What is being asked: Please find the lines in the entries below that contain the word "documentclass", and copy each one.

Dataset records:
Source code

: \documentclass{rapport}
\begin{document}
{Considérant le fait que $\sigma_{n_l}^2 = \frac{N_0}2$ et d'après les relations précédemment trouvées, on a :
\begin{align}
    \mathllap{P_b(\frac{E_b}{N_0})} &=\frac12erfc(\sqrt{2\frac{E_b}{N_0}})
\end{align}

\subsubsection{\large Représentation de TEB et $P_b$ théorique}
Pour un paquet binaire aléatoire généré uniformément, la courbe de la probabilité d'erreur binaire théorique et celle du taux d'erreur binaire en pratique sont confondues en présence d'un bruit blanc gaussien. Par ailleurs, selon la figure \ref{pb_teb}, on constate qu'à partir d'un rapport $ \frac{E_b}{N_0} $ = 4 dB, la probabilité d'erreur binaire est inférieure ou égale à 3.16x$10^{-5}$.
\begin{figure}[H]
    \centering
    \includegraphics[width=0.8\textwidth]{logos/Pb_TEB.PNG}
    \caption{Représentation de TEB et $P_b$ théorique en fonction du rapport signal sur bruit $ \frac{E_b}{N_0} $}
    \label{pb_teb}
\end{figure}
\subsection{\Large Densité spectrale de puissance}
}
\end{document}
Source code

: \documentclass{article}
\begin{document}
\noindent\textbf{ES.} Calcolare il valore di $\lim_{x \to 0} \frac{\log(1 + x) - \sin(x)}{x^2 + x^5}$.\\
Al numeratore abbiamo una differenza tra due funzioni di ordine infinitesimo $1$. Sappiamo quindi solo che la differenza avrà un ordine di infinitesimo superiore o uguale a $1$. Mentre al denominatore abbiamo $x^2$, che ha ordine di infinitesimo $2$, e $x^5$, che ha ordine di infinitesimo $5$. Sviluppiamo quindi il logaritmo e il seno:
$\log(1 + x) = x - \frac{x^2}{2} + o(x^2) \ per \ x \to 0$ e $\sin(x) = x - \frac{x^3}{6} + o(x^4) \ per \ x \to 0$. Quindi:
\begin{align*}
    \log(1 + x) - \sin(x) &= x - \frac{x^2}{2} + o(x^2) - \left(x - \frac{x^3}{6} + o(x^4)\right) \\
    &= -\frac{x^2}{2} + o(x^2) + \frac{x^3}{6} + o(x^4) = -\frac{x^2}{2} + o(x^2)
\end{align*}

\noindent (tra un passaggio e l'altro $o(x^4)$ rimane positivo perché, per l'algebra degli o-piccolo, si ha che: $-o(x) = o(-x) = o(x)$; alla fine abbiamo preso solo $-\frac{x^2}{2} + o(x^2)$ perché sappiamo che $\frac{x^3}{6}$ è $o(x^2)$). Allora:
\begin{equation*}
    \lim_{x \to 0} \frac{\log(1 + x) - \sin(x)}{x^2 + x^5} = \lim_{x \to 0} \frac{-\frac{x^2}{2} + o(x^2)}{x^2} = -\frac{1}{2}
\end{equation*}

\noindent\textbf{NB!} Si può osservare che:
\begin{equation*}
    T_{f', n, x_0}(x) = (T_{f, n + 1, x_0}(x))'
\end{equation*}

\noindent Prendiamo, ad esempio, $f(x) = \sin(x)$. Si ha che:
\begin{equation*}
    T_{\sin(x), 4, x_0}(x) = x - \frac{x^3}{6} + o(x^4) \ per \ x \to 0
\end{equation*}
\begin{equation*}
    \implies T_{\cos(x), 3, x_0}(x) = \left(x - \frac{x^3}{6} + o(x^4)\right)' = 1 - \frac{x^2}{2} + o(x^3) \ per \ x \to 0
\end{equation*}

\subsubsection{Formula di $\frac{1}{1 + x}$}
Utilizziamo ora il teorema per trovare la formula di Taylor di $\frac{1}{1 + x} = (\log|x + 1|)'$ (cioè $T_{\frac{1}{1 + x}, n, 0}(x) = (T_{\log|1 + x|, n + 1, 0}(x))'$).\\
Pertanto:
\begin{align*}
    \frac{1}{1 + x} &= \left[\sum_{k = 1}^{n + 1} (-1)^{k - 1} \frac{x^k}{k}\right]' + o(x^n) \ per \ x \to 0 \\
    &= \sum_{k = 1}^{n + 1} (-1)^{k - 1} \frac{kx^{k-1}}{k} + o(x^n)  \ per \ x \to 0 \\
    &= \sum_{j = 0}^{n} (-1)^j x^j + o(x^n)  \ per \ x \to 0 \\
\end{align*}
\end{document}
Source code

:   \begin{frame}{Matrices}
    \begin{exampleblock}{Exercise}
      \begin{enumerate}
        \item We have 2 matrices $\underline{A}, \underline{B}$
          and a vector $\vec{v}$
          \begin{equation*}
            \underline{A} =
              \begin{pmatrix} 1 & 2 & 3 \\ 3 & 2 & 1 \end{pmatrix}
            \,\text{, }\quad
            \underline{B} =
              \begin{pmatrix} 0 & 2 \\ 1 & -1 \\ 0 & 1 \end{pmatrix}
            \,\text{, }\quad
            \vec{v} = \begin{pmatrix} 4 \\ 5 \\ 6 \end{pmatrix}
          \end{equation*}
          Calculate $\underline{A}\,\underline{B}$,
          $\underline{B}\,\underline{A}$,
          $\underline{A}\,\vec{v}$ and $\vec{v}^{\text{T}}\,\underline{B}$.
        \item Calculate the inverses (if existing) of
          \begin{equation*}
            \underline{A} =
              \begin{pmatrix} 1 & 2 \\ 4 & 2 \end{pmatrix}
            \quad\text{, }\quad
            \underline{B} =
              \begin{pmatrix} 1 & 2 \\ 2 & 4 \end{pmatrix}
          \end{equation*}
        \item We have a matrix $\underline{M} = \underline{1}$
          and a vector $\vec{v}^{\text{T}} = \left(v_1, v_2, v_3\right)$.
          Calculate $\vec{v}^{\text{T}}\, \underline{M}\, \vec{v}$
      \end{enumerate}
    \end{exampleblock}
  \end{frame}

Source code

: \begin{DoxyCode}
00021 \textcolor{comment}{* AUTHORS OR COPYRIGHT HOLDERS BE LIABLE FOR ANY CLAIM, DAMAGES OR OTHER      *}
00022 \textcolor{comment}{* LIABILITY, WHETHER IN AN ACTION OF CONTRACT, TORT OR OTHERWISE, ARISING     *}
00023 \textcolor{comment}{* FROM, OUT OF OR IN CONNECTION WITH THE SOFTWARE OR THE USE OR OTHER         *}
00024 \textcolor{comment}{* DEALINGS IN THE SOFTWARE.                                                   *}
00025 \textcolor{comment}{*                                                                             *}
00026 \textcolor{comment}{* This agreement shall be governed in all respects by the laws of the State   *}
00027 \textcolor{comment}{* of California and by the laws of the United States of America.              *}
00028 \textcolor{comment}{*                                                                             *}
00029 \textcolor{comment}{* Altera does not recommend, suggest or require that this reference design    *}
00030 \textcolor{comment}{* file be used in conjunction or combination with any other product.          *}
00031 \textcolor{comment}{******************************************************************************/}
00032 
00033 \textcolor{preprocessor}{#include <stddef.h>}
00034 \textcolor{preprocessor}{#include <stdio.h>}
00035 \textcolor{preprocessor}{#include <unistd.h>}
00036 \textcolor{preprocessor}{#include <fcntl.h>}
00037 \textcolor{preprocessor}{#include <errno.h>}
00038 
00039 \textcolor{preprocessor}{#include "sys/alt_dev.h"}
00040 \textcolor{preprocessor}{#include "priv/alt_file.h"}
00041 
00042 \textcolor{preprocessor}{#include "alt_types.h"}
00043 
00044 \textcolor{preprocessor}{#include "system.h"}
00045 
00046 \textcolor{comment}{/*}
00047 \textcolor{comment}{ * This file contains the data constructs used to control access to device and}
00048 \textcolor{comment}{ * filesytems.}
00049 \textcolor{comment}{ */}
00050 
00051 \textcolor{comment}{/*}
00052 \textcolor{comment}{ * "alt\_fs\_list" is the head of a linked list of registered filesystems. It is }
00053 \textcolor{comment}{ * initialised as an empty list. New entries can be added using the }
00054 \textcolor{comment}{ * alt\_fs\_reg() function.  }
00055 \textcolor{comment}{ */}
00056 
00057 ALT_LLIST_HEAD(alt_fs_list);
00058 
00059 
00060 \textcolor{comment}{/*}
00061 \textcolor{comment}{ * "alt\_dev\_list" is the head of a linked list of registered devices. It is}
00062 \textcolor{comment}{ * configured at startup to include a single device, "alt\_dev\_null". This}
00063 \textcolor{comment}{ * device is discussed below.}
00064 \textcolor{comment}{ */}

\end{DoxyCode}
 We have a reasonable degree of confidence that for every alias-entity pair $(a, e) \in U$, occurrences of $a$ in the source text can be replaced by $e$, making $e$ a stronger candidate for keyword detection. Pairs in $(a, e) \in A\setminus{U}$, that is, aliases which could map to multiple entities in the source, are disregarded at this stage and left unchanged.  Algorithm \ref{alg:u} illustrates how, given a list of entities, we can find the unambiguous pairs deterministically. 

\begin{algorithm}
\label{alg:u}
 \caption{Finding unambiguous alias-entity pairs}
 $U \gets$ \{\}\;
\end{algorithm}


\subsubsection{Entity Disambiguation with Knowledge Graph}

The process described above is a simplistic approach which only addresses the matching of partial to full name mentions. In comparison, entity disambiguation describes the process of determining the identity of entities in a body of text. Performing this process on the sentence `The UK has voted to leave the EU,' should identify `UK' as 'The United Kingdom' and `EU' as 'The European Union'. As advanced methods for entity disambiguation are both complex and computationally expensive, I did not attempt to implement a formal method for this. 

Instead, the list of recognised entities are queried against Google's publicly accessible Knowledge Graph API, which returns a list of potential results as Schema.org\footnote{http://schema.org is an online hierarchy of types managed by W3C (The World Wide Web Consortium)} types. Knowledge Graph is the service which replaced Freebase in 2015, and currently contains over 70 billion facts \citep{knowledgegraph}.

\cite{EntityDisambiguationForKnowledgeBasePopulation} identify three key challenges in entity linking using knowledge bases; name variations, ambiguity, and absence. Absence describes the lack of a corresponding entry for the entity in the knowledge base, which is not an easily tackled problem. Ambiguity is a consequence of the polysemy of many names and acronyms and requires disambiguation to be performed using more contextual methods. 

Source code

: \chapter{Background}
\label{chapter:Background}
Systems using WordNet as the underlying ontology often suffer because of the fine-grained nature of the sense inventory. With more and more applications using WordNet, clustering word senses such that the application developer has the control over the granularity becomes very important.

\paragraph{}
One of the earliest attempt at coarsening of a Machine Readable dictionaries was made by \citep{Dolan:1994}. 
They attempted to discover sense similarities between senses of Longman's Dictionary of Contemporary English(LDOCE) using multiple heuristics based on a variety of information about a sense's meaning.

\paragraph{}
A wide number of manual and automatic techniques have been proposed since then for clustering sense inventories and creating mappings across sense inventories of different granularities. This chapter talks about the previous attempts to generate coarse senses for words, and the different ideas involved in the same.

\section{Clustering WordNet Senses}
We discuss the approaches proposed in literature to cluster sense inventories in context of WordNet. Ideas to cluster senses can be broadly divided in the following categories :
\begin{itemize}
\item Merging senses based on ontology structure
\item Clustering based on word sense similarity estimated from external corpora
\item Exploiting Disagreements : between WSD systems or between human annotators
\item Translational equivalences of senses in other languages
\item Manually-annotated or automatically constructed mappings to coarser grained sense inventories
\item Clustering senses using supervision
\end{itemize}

Result of this task:
: \documentclass{rapport}
: \documentclass{article}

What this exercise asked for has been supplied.